— EXERCISE —
Every line of the entries below that includes "phases" belongs in the answer, copied as written.

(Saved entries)

------------------------------------------------------------------------

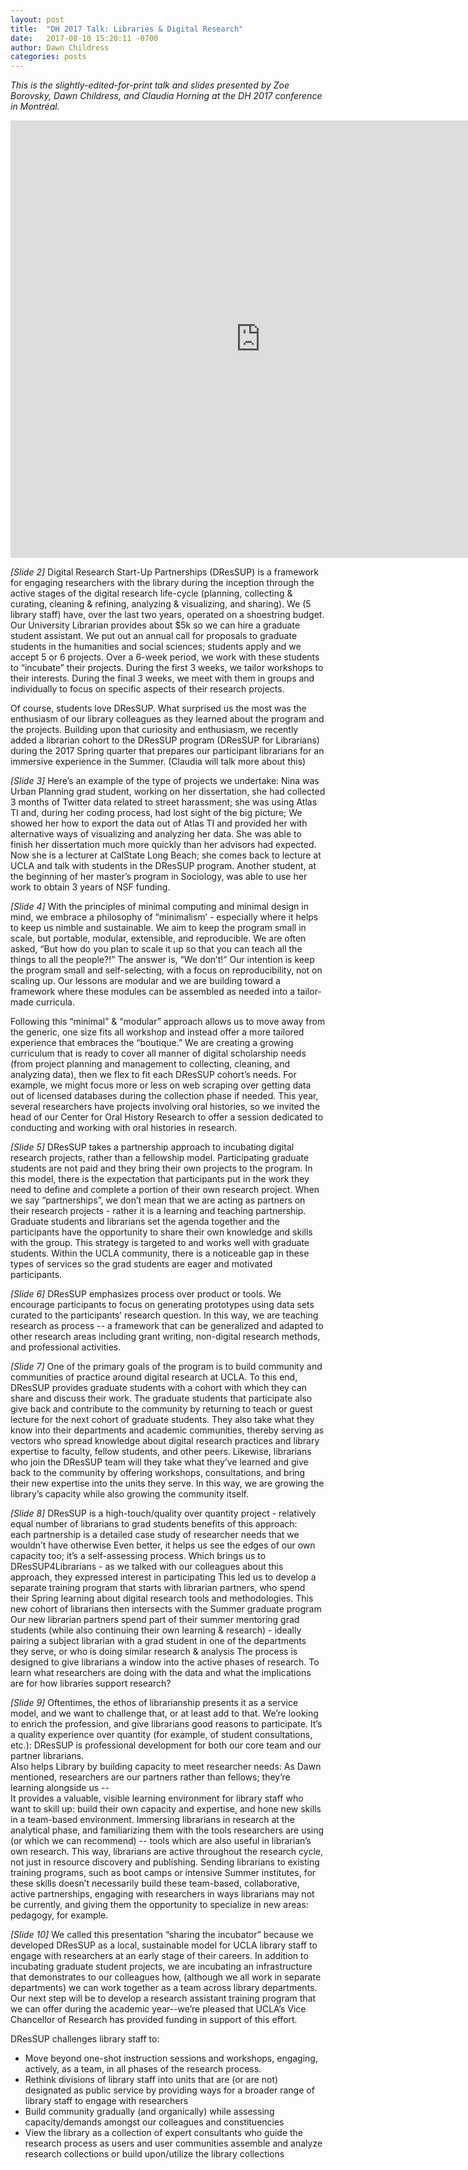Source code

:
 ```yaml
---
layout: post
title:  "DH 2017 Talk: Libraries & Digital Research"
date:   2017-08-10 15:20:11 -0700
author: Dawn Childress
categories: posts
---
```


*This is the slightly-edited-for-print talk and slides presented by Zoe Borovsky, Dawn Childress, and Claudia Horning at the DH 2017 conference in Montréal.*

<iframe src="http://dressup.library.ucla.edu/presentations/dh2017/" scrolling="no" frameborder="0" webkitallowfullscreen mozallowfullscreen allowfullscreen style="height:700px; width:800px;"></iframe>


*[Slide 2]* Digital Research Start-Up Partnerships (DResSUP) is a framework for engaging researchers with the library during the inception through the active stages of the digital research life-cycle  (planning, collecting & curating, cleaning & refining, analyzing & visualizing, and sharing).
We (5 library staff) have, over the last two years, operated on a shoestring budget.  Our University Librarian provides about $5k so we can hire a graduate student assistant. We put out an annual call for proposals to graduate students in the humanities and social sciences; students apply and we accept 5 or 6 projects. Over a 6-week period, we work with these students to “incubate” their projects. During the first 3 weeks, we tailor workshops to their interests.  During the final 3 weeks, we meet with them in groups and individually to focus on specific aspects of their research projects.

Of course, students love DResSUP. What surprised us the most was the enthusiasm of our library colleagues as they learned about the program and the projects. Building upon that curiosity and enthusiasm, we recently added a librarian cohort to the DResSUP program (DResSUP for Librarians) during the 2017 Spring quarter that prepares our participant librarians for an immersive experience in the Summer. (Claudia will talk more about this)

*[Slide 3]* Here’s an example of the type of projects we undertake: Nina was Urban Planning grad student, working on her dissertation, she had collected 3 months of Twitter data related to street harassment; she was using Atlas TI and, during her coding process, had lost sight of the big picture; We showed her how to export the data out of Atlas TI and provided her with alternative ways of visualizing and analyzing her data. She was able to finish her dissertation much more quickly than her advisors had expected. Now she is a lecturer at CalState Long Beach; she comes back to lecture  at UCLA and talk with students in the DResSUP program. Another student, at the beginning of her master’s program in Sociology, was able to use her work to obtain 3 years of NSF funding.

*[Slide 4]* With the principles of minimal computing and minimal design in mind, we embrace a philosophy of “minimalism’ - especially where it helps to keep us nimble and sustainable. We aim to keep the program small in scale, but portable, modular, extensible, and reproducible.
We are often asked, “But how do you plan to scale it up so that you can teach all the things to all the people?!” The answer is, “We don’t!” Our intention is keep the program small and self-selecting, with a focus on reproducibility, not on scaling up. Our lessons are modular and we are building toward a framework where these modules can be assembled as needed into a tailor-made curricula.

Following this “minimal” & “modular” approach allows us to move away from the generic, one size fits all workshop and instead offer a more tailored experience that embraces the “boutique.” We are creating a growing curriculum that is ready to cover all manner of digital scholarship needs (from project planning and management to collecting, cleaning, and analyzing data), then we flex to fit each DResSUP cohort’s needs. For example, we might focus more or less on web scraping over getting data out of licensed databases during the collection phase if needed. This year, several researchers have projects involving oral histories, so we invited the head of our Center for Oral History Research to offer a session dedicated to conducting and working with oral histories in research.

*[Slide 5]* DResSUP takes a partnership approach to incubating digital research projects, rather than a fellowship model. Participating graduate students are not paid and they bring their own projects to the program. In this model, there is the expectation that participants put in the work they need to define and complete a portion of their own research project. When we say “partnerships”, we don’t mean that we are acting as partners on their research projects - rather it is a learning and teaching partnership. Graduate students and librarians set the agenda together and the participants have the opportunity to share their own knowledge and skills with the group.
This strategy is targeted to and works well with graduate students. Within the UCLA community, there is a noticeable gap in these types of services so the grad students are eager and motivated participants.  

*[Slide 6]* DResSUP emphasizes process over product or tools. We encourage participants to focus on generating prototypes using data sets curated to the participants’ research question. In this way, we are teaching research as process -- a framework that can be generalized and adapted to other research areas including grant writing, non-digital research methods, and professional activities.  

*[Slide 7]* One of the primary goals of the program is to build community and communities of practice around digital research at UCLA. To this end, DResSUP provides graduate students with a cohort with which they can share and discuss their work. The graduate students that participate also give back and contribute to the community by returning to teach or guest lecture for the next cohort of graduate students. They also take what they know into their departments and academic communities, thereby serving as vectors who spread knowledge about digital research practices and library expertise to faculty, fellow students, and other peers. Likewise, librarians who join the DResSUP team will they take what they’ve learned and give back to the community by offering workshops, consultations, and bring their new expertise into the units they serve. In this way, we are growing the library’s capacity while also growing the community itself.

*[Slide 8]* DResSUP is a high-touch/quality over quantity project - relatively equal number of librarians to grad students
benefits of this approach:  
each partnership is a detailed case study of researcher needs that we wouldn’t have otherwise
Even better, it helps us see the edges of our own capacity too; it’s a self-assessing process.
Which brings us to DResSUP4Librarians - as we talked with our colleagues about this approach, they expressed interest in participating
 This led us to develop a separate training program that starts with librarian partners, who spend their Spring learning about digital research tools and methodologies. This new cohort of librarians then intersects with the Summer graduate program
Our new librarian partners spend part of their summer mentoring grad students (while also continuing their own learning & research) - ideally pairing a subject librarian with a grad student in one of the departments they serve, or who is doing similar research & analysis
The process is designed to give librarians a window into the active phases of research. To learn what researchers are doing with the data and what the implications are for how libraries support research?   

*[Slide 9]* Oftentimes, the ethos of librarianship presents it as a service model, and we want to challenge that, or at least add to that. We’re looking to enrich the profession, and give librarians good reasons to participate. It’s a quality experience over quantity (for example, of student consultations, etc.): DResSUP is professional development for both our core team and our partner librarians.   
Also helps Library by building capacity to meet researcher needs: As Dawn mentioned, researchers are our partners rather than fellows; they’re learning alongside us --  
It provides a valuable, visible learning environment for library staff who want to skill up: build their own capacity and expertise, and hone new skills in a team-based environment.
Immersing librarians in research at the analytical phase, and familiarizing them with the tools researchers are using (or which we can recommend) -- tools which are also useful in librarian’s own research. This way, librarians are active throughout the research cycle, not just in resource discovery and publishing.
Sending librarians to existing training programs, such as boot camps or intensive Summer institutes, for these skills doesn’t necessarily build these team-based, collaborative, active partnerships, engaging with researchers in ways librarians may not be currently, and giving them the opportunity to specialize in new areas: pedagogy, for example.

*[Slide 10]* We called this presentation “sharing the incubator” because we developed DResSUP as a local, sustainable model for UCLA library staff to engage with researchers at an early stage of their careers.  In addition to incubating graduate student projects, we are incubating an infrastructure that demonstrates to our colleagues how, (although we all work in separate departments) we can work together as a team across library departments.  Our next step will be to develop a research assistant training program that we can offer during the academic year--we’re pleased that UCLA’s Vice Chancellor of Research has provided funding in support of this effort.  

DResSUP challenges library staff to:
* Move beyond one-shot instruction sessions and workshops, engaging, actively, as a team, in all phases of the research process.  
* Rethink divisions of library staff into units that are (or are not) designated as public service by providing ways for a broader range of library staff to engage with researchers
* Build community gradually (and organically) while assessing capacity/demands amongst our colleagues and constituencies
* View the library as a collection of expert consultants who guide the research process as users and user communities assemble and analyze research collections or build upon/utilize the library collections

------------------------------------------------------------------------

— TASK ANSWER —
The process is designed to give librarians a window into the active phases of research. To learn what researchers are doing with the data and what the implications are for how libraries support research?   
* Move beyond one-shot instruction sessions and workshops, engaging, actively, as a team, in all phases of the research process.  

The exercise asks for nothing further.